Dominion files ACP pre-filing request with FERC
Dominion, on behalf of its joint venture partners in the Atlantic Coast Pipeline, submitted a request to begin the pre-filing process with the Federal Energy Regulatory Commission.
The company is asking the commission to begin its environmental review of the proposed $4.5 billion to $5 billion, 550-mile natural gas pipeline.
Four major U.S. energy companies, Dominion, Duke Energy, Piedmont Natural Gas and AGL Resources, plan to build and own the pipeline, which would run from Harrison County, West Virginia, southeast through Virginia with an extension to Chesapeake, Virginia, and then south through eastern North Carolina to Robeson County. The pipeline would help meet the growing clean energy needs of Virginia and North Carolina by providing direct access to the burgeoning natural gas production in the Marcellus and Utica shale basins of West Virginia,Pennsylvania and Ohio.

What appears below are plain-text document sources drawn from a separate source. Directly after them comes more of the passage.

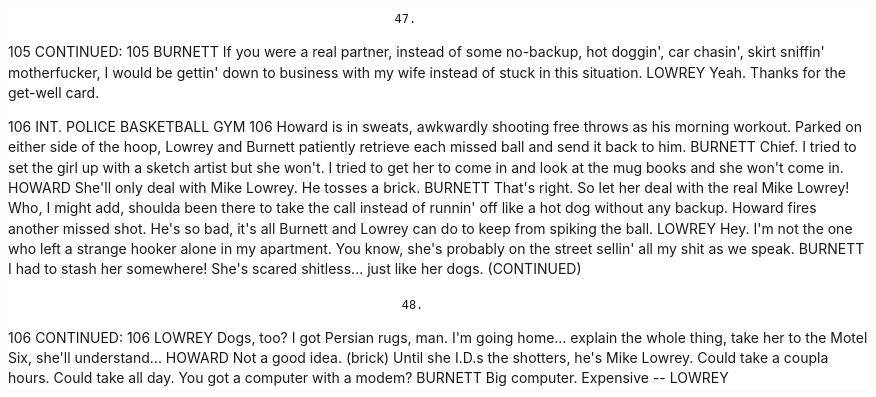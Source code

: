                                                           47.
105   CONTINUED:                                                 105
                             BURNETT
               If you were a real partner, instead
               of some no-backup, hot doggin',
               car chasin', skirt sniffin'
               motherfucker, I would be gettin'
               down to business with my wife
               instead of stuck in this situation.
                              LOWREY
               Yeah.   Thanks for the get-well card.

106   INT. POLICE BASKETBALL GYM                                 106
      Howard is in sweats, awkwardly shooting free throws as
      his morning workout. Parked on either side of the hoop,
      Lowrey and Burnett patiently retrieve each missed ball
      and send it back to him.
                             BURNETT
               Chief. I tried to set   the girl
               up with a sketch artist  but she
               won't. I tried to get   her to come
               in and look at the mug  books and
               she won't come in.
                             HOWARD
               She'll only deal with Mike Lowrey.
      He tosses a brick.
                             BURNETT
               That's right. So let her deal
               with the real Mike Lowrey! Who,
               I might add, shoulda been there to
               take the call instead of runnin'
               off like a hot dog without any
               backup.
      Howard fires another missed shot. He's so bad, it's all
      Burnett and Lowrey can do to keep from spiking the ball.
                             LOWREY
               Hey. I'm not the one who left a
               strange hooker alone in my
               apartment. You know, she's
               probably on the street sellin'
               all my shit as we speak.
                             BURNETT
               I had to stash her somewhere!
               She's scared shitless... just
               like her dogs.
                                                 (CONTINUED)

                                                           48.
106   CONTINUED:                                                 106
                             LOWREY
               Dogs, too? I got Persian rugs,
               man. I'm going home... explain
               the whole thing, take her to the
               Motel Six, she'll understand...
                             HOWARD
               Not a good idea.
                      (brick)
               Until she I.D.s the shotters, he's
               Mike Lowrey. Could take a coupla
               hours. Could take all day. You
               got a computer with a modem?
                               BURNETT
               Big computer.    Expensive --
                             LOWREY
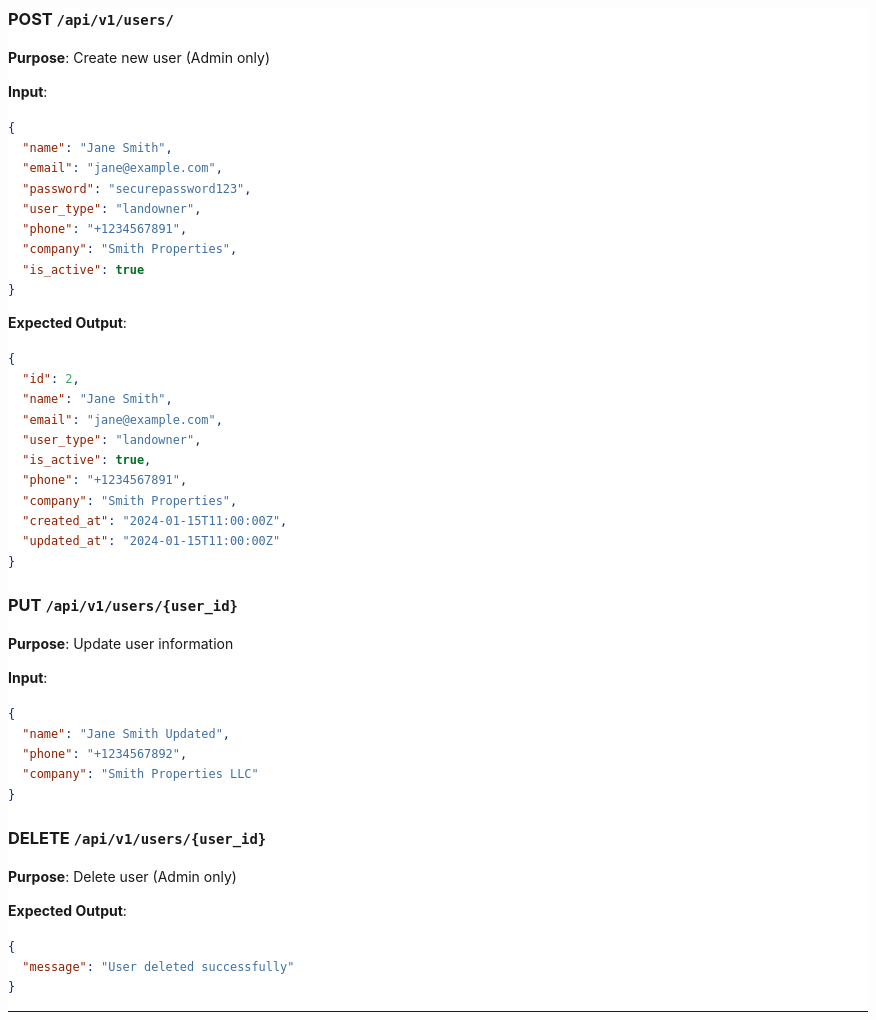 ### **POST** `/api/v1/users/`
**Purpose**: Create new user (Admin only)

**Input**:
```json
{
  "name": "Jane Smith",
  "email": "jane@example.com",
  "password": "securepassword123",
  "user_type": "landowner",
  "phone": "+1234567891",
  "company": "Smith Properties",
  "is_active": true
}
```

**Expected Output**:
```json
{
  "id": 2,
  "name": "Jane Smith",
  "email": "jane@example.com",
  "user_type": "landowner",
  "is_active": true,
  "phone": "+1234567891",
  "company": "Smith Properties",
  "created_at": "2024-01-15T11:00:00Z",
  "updated_at": "2024-01-15T11:00:00Z"
}
```

### **PUT** `/api/v1/users/{user_id}`
**Purpose**: Update user information

**Input**:
```json
{
  "name": "Jane Smith Updated",
  "phone": "+1234567892",
  "company": "Smith Properties LLC"
}
```

### **DELETE** `/api/v1/users/{user_id}`
**Purpose**: Delete user (Admin only)

**Expected Output**:
```json
{
  "message": "User deleted successfully"
}
```

---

The project will need the approvals of 40 federal, state and local regulatory agencies before construction can begin.
In the pre-filing request to the FERC, Dominion noted it has begun a wide-ranging outreach and education program for stakeholders. So far, the program has included 13 informational open houses along the route attended by more than 3,600 people. Additional open houses will be scheduled for January 2015, followed by FERC-led scoping meetings shortly thereafter.
Informational packets also will be mailed to about 5,500 property owners along the proposed pipeline route and within a half-mile of potential compressor station locations.
Dominion is surveying to determine the best route, one that meets operational and reliability needs while minimizing the impact on the environment as well as historical and cultural resources.
The company expects to file its FERC application next summer, receive the FERC Certificate of Public Convenience and Necessity in the summer of 2016 and begin construction shortly thereafter. The pipeline is expected to be in service by late 2018.
The main pipeline would have a 42-inch diameter in West Virginia and Virginia, reducing to 36 inches in diameter in North Carolina. Virginia and North Carolina have limited access to supplies from the Marcellus and Utica shales and have a need for increased infrastructure to support growing demand for natural gas-fired generation, and to add supply diversity for reliability and price stability.